La provenance (origine de propriété) et l’historique d’exposition constituent des facteurs majeurs. Une provenance continue, des collections identifiées, ou une présence dans des ventes anciennes reconnues, créent un contexte favorable. À l’inverse, une œuvre sans historique clair peut rester plus difficile à positionner, même si la qualité perçue est au rendez-vous.
Enfin, la cohérence iconographique et la qualité de présentation du modèle influencent l’intérêt des acquéreurs. Dans le portrait féminin de cour, les détails de tenue, d’accessoires et de posture ne relèvent pas d’un simple décor : ils sont un langage social. Quand ce langage est particulièrement lisible et bien calibré, il peut soutenir la valeur en renforçant l’impact visuel et historique de l’œuvre.
Marché de l’art : demande, cote et valeur pour Labille-Guiard
Le marché d’Adélaïde Labille-Guiard a connu une progression sensible, portée par plusieurs dynamiques. La première est la relecture de l’histoire de l’art au prisme des artistes femmes du XVIIIe siècle. Cette évolution a élargi la demande au-delà du cercle des amateurs de peinture française. La seconde dynamique tient à la rareté relative des œuvres majeures de l’artiste sur le marché. Lorsqu’un pastel important ou une huile identifiée apparaît, l’attention peut être forte, y compris au niveau institutionnel.
La “cote” se structure aujourd’hui autour d’un petit nombre d’œuvres de référence et de résultats marquants. Les records récents, associés à des œuvres emblématiques, ont un effet d’entraînement : ils renforcent la visibilité de l’artiste et servent de points de comparaison. Le record public d’un autoportrait au pastel, préempté par une institution, montre aussi que la demande n’est pas seulement privée. Dans ce contexte, la valeur ne se réduit pas à un prix moyen. Elle dépend du type d’œuvre, du sujet, du format et du niveau de documentation.
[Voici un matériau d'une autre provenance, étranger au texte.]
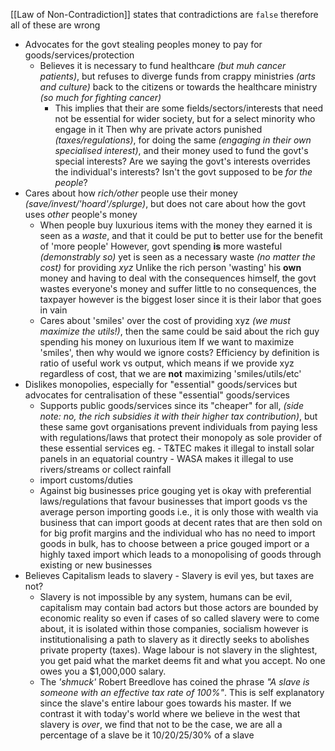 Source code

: [[Law of Non-Contradiction]] states that contradictions are `false` therefore all of these are wrong

- Advocates for the govt stealing peoples money to pay for goods/services/protection
	- Believes it is necessary to fund healthcare _(but muh cancer patients)_, but refuses to diverge funds from crappy ministries _(arts and culture)_ back to the citizens or towards the healthcare ministry _(so much for fighting cancer)_
		- This implies that their are some fields/sectors/interests that need not be essential for wider society, but for a select minority who engage in it
		  Then why are private actors punished _(taxes/regulations)_, for doing the same _(engaging in their own specialised interest)_, and their money used to fund the govt's special interests? Are we saying the govt's interests overrides the individual's interests? Isn't the govt supposed to be _for the people_?
- Cares about how _rich/other_ people use their money _(save/invest/'hoard'/splurge)_, but does not care about how the govt uses _other_ people's money
	- When people buy luxurious items with the money they earned it is seen as a _waste_, and that it could be put to better use for the benefit of 'more people'
	  However, govt spending __is__ more wasteful _(demonstrably so)_ yet is seen as a necessary waste _(no matter the cost)_ for providing _xyz_
	  Unlike the rich person 'wasting' his __own__ money and having to deal with the consequences himself, the govt wastes everyone's money and suffer little to no consequences, the taxpayer however is the biggest loser since it is their labor that goes in vain
	- Cares about 'smiles' over the cost of providing xyz _(we must maximize the utils!)_, then the same could be said about the rich guy spending his money on luxurious item
	  If we want to maximize 'smiles', then why would we ignore costs? Efficiency by definition is ratio of useful work vs output, which means if we provide xyz regardless of cost, that we are __not__ maximizing 'smiles/utils/etc'
- Dislikes monopolies, especially for "essential" goods/services but advocates for centralisation of these "essential" goods/services
	- Supports public goods/services since its "cheaper" for all, _(side note: no, the rich subsidies it with their higher tax contribution)_, but these same govt organisations prevent individuals from paying less with regulations/laws that protect their monopoly as sole provider of these essential services
	   eg. 
		   - T&TEC makes it illegal to install solar panels in an equatorial country
		   - WASA makes it illegal to use rivers/streams or collect rainfall
	- import customs/duties
	- Against big businesses price gouging yet is okay with preferential laws/regulations that favour businesses that import goods vs the average person importing goods
	  i.e., it is only those with wealth via business that can import goods at decent rates that are then sold on for big profit margins and the individual who has no need to import goods in bulk, has to choose between a price gouged import or a highly taxed import which leads to a monopolising of goods through existing or new businesses
- Believes Capitalism leads to slavery - Slavery is evil yes, but taxes are not?
	- Slavery is not impossible by any system, humans can be evil, capitalism may contain bad actors but those actors are bounded by economic reality so even if cases of so called slavery were to come about, it is isolated within those companies, socialism however is institutionalising a path to slavery as it directly seeks to abolishes private property (taxes). Wage labour is not slavery in the slightest, you get paid what the market deems fit and what you accept. No one owes you a $1,000,000 salary.
	- The _'shmuck'_ Robert Breedlove has coined the phrase _"A slave is someone with an effective tax rate of 100%"_. This is self explanatory since the slave's entire labour goes towards his master. If we contrast it with today's world where we believe in the west that slavery is _over_, we find that not to be the case, we are all a percentage of a slave be it 10/20/25/30% of a slave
Il faut également distinguer plusieurs segments. D’un côté, les œuvres de premier plan, rares, identifiées, à forte présence, peuvent atteindre des montants très élevés. De l’autre, des œuvres plus modestes (études, petits portraits, feuilles, œuvres d’atelier ou d’entourage selon les cas) se positionnent à des niveaux plus accessibles, avec une sensibilité plus forte aux critères d’attribution et de contexte.
Enfin, l’intérêt pour le “portrait féminin” et la “peinture de cour” agit comme un multiplicateur de demande. Ces œuvres parlent à la fois d’histoire sociale, de mode, de représentation du pouvoir et de culture matérielle. Elles s’intègrent bien dans des collections orientées XVIIIe siècle, mais aussi dans des ensembles plus larges consacrés au portrait européen.
Résultats de ventes vérifiés
- Tajan (Paris), 17 décembre 2025, lot 76, “Autoportrait” (pastel, signé et daté 1782) : 843 800 €.
- Sotheby’s (Paris), 21 juin 2018, lot 67, “Portrait of the duchesse d’Aiguillon” : 657 000 €.
- Christie’s (Paris), 16 juin 2021, lot : information non communiquée dans les sources consultées, “Madame Charles Mitoire, née Christine-Geneviève Bron, avec ses enfants, allaitant l’un d’eux” (1783) : 644 000 € (frais inclus).
Conclusion
Adélaïde Labille-Guiard s’impose comme une référence du portrait féminin du XVIIIe siècle, au croisement de la sociabilité aristocratique, de la représentation liée à la cour, et d’une affirmation progressive de l’identité d’artiste. Pour une œuvre attribuée, la valeur dépend étroitement de l’attribution, du sujet, du médium, du format, de la provenance et du niveau de documentation.